Under the Advanced Frequency Settings submenu we still the typical overclocking options that come with almost all mid-range to high-end Gigabyte motherboards. Users can adjust the CPU clock ratio, advanced CPU core features, QPI (DMI) clock ratio, base clock, and even some of the system memory settings all from this screen above.
The Advanced CPU Core features submenu has many key features that users will want to adjust on their CPUs to get the highest stable overclock like Intel Turbo Boost, C1E, and CPU EIST (SpeedStep). All of these functions are available to modify the CPU’s core usage and power options, which are key components to overclocking your LGA 1156 processor.
The Advanced Memory settings submenu gives users full access to every aspect of their system memory’s timings, voltages, and the Extreme Memory Profile that allows the BIOS to read the SPD data on select XMP memory modules to enhance memory performance.
Another important submenu for overclockers is the Advanced Voltage Settings tab. This screen is another “one-stop shop” for all the important voltage information including the CPU, QPI/Vtt, PCH, CPU PLL, and DRAM.

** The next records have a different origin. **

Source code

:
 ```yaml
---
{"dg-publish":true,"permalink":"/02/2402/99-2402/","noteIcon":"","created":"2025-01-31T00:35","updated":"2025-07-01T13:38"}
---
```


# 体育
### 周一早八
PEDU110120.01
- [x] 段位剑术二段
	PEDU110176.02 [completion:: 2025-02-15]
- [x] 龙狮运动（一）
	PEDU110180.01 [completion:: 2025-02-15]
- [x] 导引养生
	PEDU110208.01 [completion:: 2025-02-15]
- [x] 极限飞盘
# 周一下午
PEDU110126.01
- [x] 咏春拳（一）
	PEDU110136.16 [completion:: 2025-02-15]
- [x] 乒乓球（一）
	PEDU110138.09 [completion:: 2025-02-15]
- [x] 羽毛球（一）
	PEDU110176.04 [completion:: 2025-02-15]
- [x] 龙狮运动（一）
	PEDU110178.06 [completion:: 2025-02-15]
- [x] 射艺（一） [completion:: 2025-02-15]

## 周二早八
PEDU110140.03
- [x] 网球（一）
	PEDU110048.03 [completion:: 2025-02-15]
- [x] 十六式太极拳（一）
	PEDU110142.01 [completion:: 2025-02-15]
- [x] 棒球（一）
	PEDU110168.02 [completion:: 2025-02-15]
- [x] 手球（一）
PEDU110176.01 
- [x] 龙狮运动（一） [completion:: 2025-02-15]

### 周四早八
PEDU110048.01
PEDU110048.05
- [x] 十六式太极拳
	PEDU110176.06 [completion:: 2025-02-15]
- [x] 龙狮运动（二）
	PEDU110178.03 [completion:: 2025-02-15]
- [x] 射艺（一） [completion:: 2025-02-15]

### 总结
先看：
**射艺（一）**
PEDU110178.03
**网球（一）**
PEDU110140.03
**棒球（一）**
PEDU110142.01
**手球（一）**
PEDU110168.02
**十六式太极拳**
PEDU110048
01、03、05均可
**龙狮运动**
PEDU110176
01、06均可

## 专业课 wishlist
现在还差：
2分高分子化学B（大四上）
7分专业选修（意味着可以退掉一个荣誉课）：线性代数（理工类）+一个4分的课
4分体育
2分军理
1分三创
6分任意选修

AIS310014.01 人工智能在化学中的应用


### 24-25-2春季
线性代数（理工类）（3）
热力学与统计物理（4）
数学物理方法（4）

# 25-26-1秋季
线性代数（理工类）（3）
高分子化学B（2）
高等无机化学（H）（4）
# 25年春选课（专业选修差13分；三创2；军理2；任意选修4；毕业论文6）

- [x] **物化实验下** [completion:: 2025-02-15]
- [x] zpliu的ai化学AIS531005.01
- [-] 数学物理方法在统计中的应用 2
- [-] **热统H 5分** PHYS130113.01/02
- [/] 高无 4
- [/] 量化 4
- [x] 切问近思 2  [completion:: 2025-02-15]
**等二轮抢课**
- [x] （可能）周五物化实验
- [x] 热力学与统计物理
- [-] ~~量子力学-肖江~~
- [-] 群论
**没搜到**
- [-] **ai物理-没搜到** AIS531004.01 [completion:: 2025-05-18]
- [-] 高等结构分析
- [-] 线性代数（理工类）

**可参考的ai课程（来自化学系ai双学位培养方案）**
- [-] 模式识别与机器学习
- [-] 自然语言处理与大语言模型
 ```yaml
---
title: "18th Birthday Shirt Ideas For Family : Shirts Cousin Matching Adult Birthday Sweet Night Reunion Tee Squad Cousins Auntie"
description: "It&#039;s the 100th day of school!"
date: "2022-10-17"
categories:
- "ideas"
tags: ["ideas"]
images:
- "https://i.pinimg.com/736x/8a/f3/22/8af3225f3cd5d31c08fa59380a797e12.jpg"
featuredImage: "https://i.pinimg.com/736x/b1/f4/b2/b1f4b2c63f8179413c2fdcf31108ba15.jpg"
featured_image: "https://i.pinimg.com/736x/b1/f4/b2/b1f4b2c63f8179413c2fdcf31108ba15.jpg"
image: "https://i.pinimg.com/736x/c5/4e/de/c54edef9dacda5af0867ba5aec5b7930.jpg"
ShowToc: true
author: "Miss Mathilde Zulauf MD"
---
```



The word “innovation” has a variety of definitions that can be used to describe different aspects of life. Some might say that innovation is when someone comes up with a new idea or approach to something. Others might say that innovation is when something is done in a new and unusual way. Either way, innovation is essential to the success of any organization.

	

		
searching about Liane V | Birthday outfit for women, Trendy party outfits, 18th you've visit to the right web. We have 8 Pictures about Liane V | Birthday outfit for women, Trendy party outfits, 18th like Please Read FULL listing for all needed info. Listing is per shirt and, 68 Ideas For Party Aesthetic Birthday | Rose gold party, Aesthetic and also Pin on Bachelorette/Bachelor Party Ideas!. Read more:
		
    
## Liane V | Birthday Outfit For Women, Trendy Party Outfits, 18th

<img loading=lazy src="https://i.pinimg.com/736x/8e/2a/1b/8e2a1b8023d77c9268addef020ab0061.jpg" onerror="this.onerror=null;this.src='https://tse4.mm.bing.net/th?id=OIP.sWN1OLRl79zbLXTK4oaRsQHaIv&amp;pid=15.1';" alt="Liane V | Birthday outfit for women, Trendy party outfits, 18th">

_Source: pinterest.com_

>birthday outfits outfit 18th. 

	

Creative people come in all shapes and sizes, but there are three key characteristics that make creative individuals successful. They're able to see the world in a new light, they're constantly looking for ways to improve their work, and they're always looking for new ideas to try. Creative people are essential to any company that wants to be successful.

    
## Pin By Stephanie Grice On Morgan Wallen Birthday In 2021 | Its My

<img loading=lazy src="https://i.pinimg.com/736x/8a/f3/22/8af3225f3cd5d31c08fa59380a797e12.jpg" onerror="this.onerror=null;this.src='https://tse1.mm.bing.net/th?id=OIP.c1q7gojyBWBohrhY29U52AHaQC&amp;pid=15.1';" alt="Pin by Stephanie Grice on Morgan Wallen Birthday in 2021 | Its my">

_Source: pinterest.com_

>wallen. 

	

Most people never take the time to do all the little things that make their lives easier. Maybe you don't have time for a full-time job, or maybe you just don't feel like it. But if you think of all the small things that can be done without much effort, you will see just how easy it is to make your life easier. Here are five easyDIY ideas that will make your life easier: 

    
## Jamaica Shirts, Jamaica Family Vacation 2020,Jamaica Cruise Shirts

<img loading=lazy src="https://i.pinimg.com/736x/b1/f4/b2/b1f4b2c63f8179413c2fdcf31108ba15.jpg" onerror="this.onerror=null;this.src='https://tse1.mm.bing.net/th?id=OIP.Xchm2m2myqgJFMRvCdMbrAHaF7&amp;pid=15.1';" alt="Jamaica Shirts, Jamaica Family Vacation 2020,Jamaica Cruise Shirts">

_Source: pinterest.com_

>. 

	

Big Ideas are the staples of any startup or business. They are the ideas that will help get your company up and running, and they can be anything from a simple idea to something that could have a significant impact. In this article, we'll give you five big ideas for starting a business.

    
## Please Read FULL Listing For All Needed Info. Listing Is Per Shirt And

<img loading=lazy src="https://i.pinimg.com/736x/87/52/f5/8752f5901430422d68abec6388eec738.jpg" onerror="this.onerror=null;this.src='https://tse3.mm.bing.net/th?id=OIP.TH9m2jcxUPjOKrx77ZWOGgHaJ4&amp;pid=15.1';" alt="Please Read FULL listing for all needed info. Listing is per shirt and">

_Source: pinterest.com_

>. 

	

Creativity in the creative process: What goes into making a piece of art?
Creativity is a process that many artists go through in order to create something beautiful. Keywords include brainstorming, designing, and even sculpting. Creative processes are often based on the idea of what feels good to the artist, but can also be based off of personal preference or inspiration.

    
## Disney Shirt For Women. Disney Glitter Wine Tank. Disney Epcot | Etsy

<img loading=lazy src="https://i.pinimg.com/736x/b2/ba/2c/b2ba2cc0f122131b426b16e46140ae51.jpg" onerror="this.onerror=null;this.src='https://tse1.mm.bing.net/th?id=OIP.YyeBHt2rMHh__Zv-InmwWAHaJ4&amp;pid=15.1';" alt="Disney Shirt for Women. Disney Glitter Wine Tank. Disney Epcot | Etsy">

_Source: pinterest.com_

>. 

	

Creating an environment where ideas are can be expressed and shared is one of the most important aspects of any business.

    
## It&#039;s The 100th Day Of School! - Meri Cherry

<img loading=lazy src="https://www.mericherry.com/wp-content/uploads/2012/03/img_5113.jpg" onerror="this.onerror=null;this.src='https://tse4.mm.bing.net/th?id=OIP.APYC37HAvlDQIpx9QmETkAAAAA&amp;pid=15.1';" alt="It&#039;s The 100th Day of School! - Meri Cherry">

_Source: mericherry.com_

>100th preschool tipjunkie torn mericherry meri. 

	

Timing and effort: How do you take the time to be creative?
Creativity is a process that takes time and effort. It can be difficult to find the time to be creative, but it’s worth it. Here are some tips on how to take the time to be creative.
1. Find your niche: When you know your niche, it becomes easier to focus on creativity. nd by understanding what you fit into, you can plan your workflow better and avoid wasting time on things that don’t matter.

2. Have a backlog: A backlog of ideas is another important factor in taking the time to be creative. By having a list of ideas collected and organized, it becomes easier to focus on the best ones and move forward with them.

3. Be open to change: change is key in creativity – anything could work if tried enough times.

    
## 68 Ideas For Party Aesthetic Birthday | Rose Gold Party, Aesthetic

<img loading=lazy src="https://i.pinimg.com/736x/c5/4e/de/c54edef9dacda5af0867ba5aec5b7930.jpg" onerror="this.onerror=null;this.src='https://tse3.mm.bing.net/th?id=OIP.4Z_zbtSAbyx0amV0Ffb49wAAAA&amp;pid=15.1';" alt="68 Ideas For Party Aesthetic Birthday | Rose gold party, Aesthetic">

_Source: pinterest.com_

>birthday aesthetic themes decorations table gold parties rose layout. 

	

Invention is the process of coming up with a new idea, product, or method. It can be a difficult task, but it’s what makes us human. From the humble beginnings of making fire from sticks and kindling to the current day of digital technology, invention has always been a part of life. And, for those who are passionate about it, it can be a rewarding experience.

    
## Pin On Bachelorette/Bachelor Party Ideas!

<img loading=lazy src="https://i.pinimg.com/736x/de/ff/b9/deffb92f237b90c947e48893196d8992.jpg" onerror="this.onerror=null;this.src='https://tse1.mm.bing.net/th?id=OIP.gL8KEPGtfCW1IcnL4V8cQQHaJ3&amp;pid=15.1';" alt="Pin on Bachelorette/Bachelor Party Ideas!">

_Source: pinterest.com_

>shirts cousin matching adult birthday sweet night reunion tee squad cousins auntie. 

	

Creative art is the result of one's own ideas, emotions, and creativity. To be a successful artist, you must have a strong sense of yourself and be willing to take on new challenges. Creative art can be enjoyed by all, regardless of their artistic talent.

CPU Vcore voltages can be adjusted in .0625v increments to ensure even novice overclockers don’t attempt to fry their newly-purchased Lynnfield processors.
The DRAM voltages can also be modified in .1v and .04v increments, but we recommend never going over 1.65v on any combination of system memory for the LGA 1156 platform.
The Miscellaneous settings tab is where users can enable and disable isochronous support and virtualization technology.
One of the last tabs that used to be the first tab on many Gigabyte BIOS offerings is the Standard CMOS features menu. This is where users update the date and time as well as review what IDE and SATA devices are connected to the motherboard.
The Advanced BIOS features menu allows users to set the hard disk boot priorities, and enabled or disable the full screen logo and HDD S.M.A.R.T. capability.
The Integrated Peripherals menu has the usual suspects, except for one option I haven’t seen on any motherboards yet called GSATA. I assume this option is for the new SATA 6GB/s spec, which is available with the newer P55A boards from Gigabyte.
The Power Management Setup menu hasn’t changed much either from other previous BIOS versions that were used with the LGA 1366-based motherboards. Suffice to say, there are plenty of power options available with this board to feed the appetites of any enthusiast or extreme overclocker.
Finally, the PC health status menu includes all of the important voltage information as well as temperature information users will need to monitor the overall health of their systems. I use this screen quite frequently, and Gigabyte also has a software-based utility for monitoring these temperatures and voltages in their SMART 6 utility suite.